Make sure your kernel has following options enabled. CONFIG_DETECT_HUNG_TASK=y CONFIG_DEFAULT_HUNG_TASK_TIMEOUT=120 To check use zcat /proc/config.gz

It would be interesting to see whether your backtrace is the same (or similar) as mine.

sorry-i-am-late commented 1 year ago
  1. Different batches may have different eMMC chips installed. Could you post information about yours for statistics.

This one is on my 1.2a (3/32) revision:

Mine is the ubports (2/16) my emmc is the same as shown in the original write up for this mod. I should have time to mess around with it more either tomorrow or Tuesday.

AndreySV commented 4 months ago
  1. Different batches may have different eMMC chips installed. Could you post information about yours for statistics.
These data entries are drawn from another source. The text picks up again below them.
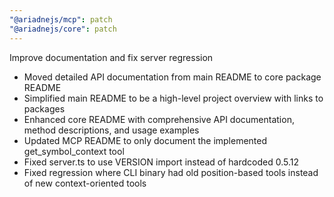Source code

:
 ```yaml
---
"@ariadnejs/mcp": patch
"@ariadnejs/core": patch
---
```


Improve documentation and fix server regression

- Moved detailed API documentation from main README to core package README
- Simplified main README to be a high-level project overview with links to packages
- Enhanced core README with comprehensive API documentation, method descriptions, and usage examples
- Updated MCP README to only document the implemented get_symbol_context tool
- Fixed server.ts to use VERSION import instead of hardcoded 0.5.12
- Fixed regression where CLI binary had old position-based tools instead of new context-oriented tools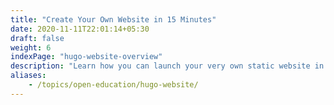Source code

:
 ```yaml
---
title: "Create Your Own Website in 15 Minutes"
date: 2020-11-11T22:01:14+05:30
draft: false
weight: 6
indexPage: "hugo-website-overview"
description: "Learn how you can launch your very own static website in a quick and easy way."
aliases:
    - /topics/open-education/hugo-website/
---
```

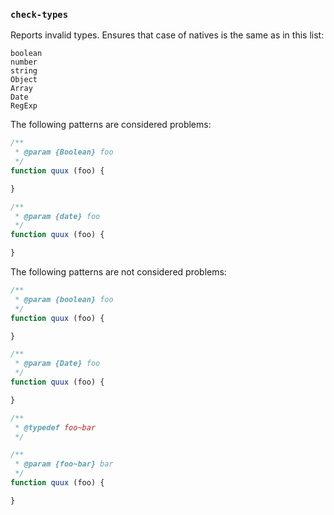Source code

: ### `check-types`

Reports invalid types. Ensures that case of natives is the same as in this list:

```
boolean
number
string
Object
Array
Date
RegExp
```

The following patterns are considered problems:

```js
/**
 * @param {Boolean} foo
 */
function quux (foo) {

}

/**
 * @param {date} foo
 */
function quux (foo) {

}
```

The following patterns are not considered problems:

```js
/**
 * @param {boolean} foo
 */
function quux (foo) {

}

/**
 * @param {Date} foo
 */
function quux (foo) {

}

/**
 * @typedef foo~bar
 */

/**
 * @param {foo~bar} bar
 */
function quux (foo) {

}
```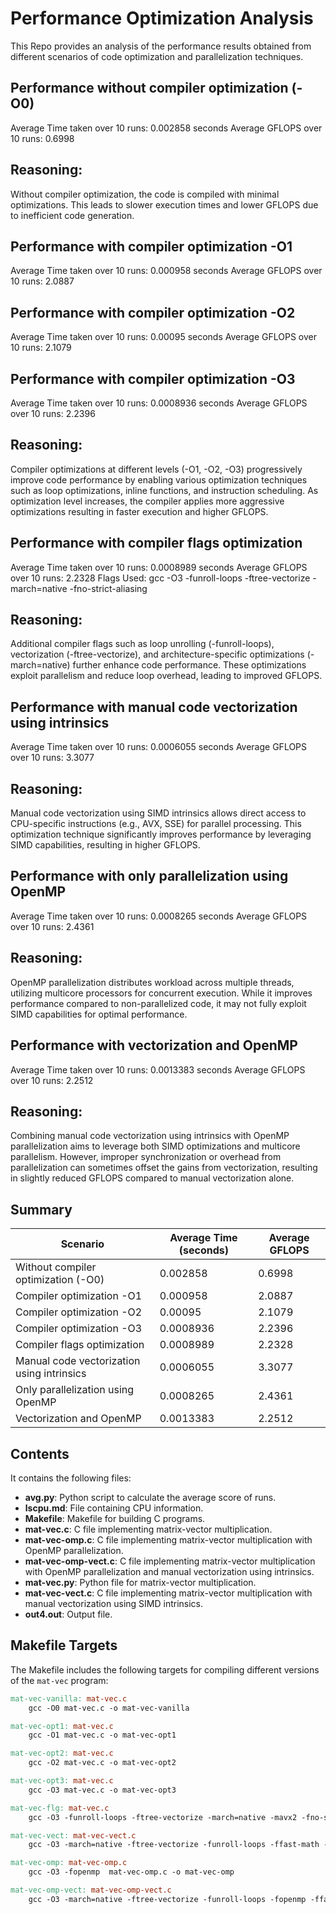 
# Performance Optimization Analysis
This Repo provides an analysis of the performance results obtained from different scenarios of code optimization and parallelization techniques.

## Performance without compiler optimization (-O0)
Average Time taken over 10 runs: 0.002858 seconds
Average GFLOPS over 10 runs: 0.6998
## Reasoning:
Without compiler optimization, the code is compiled with minimal optimizations. This leads to slower execution times and lower GFLOPS due to inefficient code generation.

## Performance with compiler optimization -O1
Average Time taken over 10 runs: 0.000958 seconds
Average GFLOPS over 10 runs: 2.0887
## Performance with compiler optimization -O2
Average Time taken over 10 runs: 0.00095 seconds
Average GFLOPS over 10 runs: 2.1079
## Performance with compiler optimization -O3
Average Time taken over 10 runs: 0.0008936 seconds
Average GFLOPS over 10 runs: 2.2396
## Reasoning:
Compiler optimizations at different levels (-O1, -O2, -O3) progressively improve code performance by enabling various optimization techniques such as loop optimizations, inline functions, and instruction scheduling. As optimization level increases, the compiler applies more aggressive optimizations resulting in faster execution and higher GFLOPS.

## Performance with compiler flags optimization
Average Time taken over 10 runs: 0.0008989 seconds
Average GFLOPS over 10 runs: 2.2328
Flags Used: gcc -O3 -funroll-loops -ftree-vectorize -march=native -fno-strict-aliasing

## Reasoning:
Additional compiler flags such as loop unrolling (-funroll-loops), vectorization (-ftree-vectorize), and architecture-specific optimizations (-march=native) further enhance code performance. These optimizations exploit parallelism and reduce loop overhead, leading to improved GFLOPS.

## Performance with manual code vectorization using intrinsics
Average Time taken over 10 runs: 0.0006055 seconds
Average GFLOPS over 10 runs: 3.3077
## Reasoning:
Manual code vectorization using SIMD intrinsics allows direct access to CPU-specific instructions (e.g., AVX, SSE) for parallel processing. This optimization technique significantly improves performance by leveraging SIMD capabilities, resulting in higher GFLOPS.

## Performance with only parallelization using OpenMP
Average Time taken over 10 runs: 0.0008265 seconds
Average GFLOPS over 10 runs: 2.4361
## Reasoning:
OpenMP parallelization distributes workload across multiple threads, utilizing multicore processors for concurrent execution. While it improves performance compared to non-parallelized code, it may not fully exploit SIMD capabilities for optimal performance.

## Performance with vectorization and OpenMP
Average Time taken over 10 runs: 0.0013383 seconds
Average GFLOPS over 10 runs: 2.2512
## Reasoning:
Combining manual code vectorization using intrinsics with OpenMP parallelization aims to leverage both SIMD optimizations and multicore parallelism. However, improper synchronization or overhead from parallelization can sometimes offset the gains from vectorization, resulting in slightly reduced GFLOPS compared to manual vectorization alone.

## Summary

| Scenario                                 | Average Time (seconds) | Average GFLOPS |
|------------------------------------------|------------------------|----------------|
| Without compiler optimization (-O0)       | 0.002858               | 0.6998         |
| Compiler optimization -O1                 | 0.000958               | 2.0887         |
| Compiler optimization -O2                 | 0.00095                | 2.1079         |
| Compiler optimization -O3                 | 0.0008936              | 2.2396         |
| Compiler flags optimization               | 0.0008989              | 2.2328         |
| Manual code vectorization using intrinsics| 0.0006055              | 3.3077         |
| Only parallelization using OpenMP         | 0.0008265              | 2.4361         |
| Vectorization and OpenMP                  | 0.0013383              | 2.2512         |


##  Contents

It contains the following files:

- **avg.py**: Python script to calculate the average score of runs.
- **lscpu.md**: File containing CPU information.
- **Makefile**: Makefile for building C programs.
- **mat-vec.c**: C file implementing matrix-vector multiplication.
- **mat-vec-omp.c**: C file implementing matrix-vector multiplication with OpenMP parallelization.
- **mat-vec-omp-vect.c**: C file implementing matrix-vector multiplication with OpenMP parallelization and manual vectorization using intrinsics.
- **mat-vec.py**: Python file for matrix-vector multiplication.
- **mat-vec-vect.c**: C file implementing matrix-vector multiplication with manual vectorization using SIMD intrinsics.
- **out4.out**: Output file.

## Makefile Targets

The Makefile includes the following targets for compiling different versions of the `mat-vec` program:

```makefile
mat-vec-vanilla: mat-vec.c
	gcc -O0 mat-vec.c -o mat-vec-vanilla

mat-vec-opt1: mat-vec.c
	gcc -O1 mat-vec.c -o mat-vec-opt1 

mat-vec-opt2: mat-vec.c
	gcc -O2 mat-vec.c -o mat-vec-opt2 

mat-vec-opt3: mat-vec.c
	gcc -O3 mat-vec.c -o mat-vec-opt3 

mat-vec-flg: mat-vec.c
	gcc -O3 -funroll-loops -ftree-vectorize -march=native -mavx2 -fno-strict-aliasing mat-vec.c -o mat-vec-flg

mat-vec-vect: mat-vec-vect.c
	gcc -O3 -march=native -ftree-vectorize -funroll-loops -ffast-math -mavx2 -mfma mat-vec-vect.c -o out4.out

mat-vec-omp: mat-vec-omp.c
	gcc -O3 -fopenmp  mat-vec-omp.c -o mat-vec-omp	

mat-vec-omp-vect: mat-vec-omp-vect.c
	gcc -O3 -march=native -ftree-vectorize -funroll-loops -fopenmp -ffast-math -mavx2 -mfma mat-vec-omp-vect.c -o mat-vec-omp-vect
```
This one is on my 1.2a (3/32) revision:

Mine is the ubports (2/16) my emmc is the same as shown in the original write up for this mod. I should have time to mess around with it more either tomorrow or Tuesday.

Could you post here technical details about eMMC chip in your modded PinePhone?

JFYI: the problem still happens for me with 6.6 on Mobian.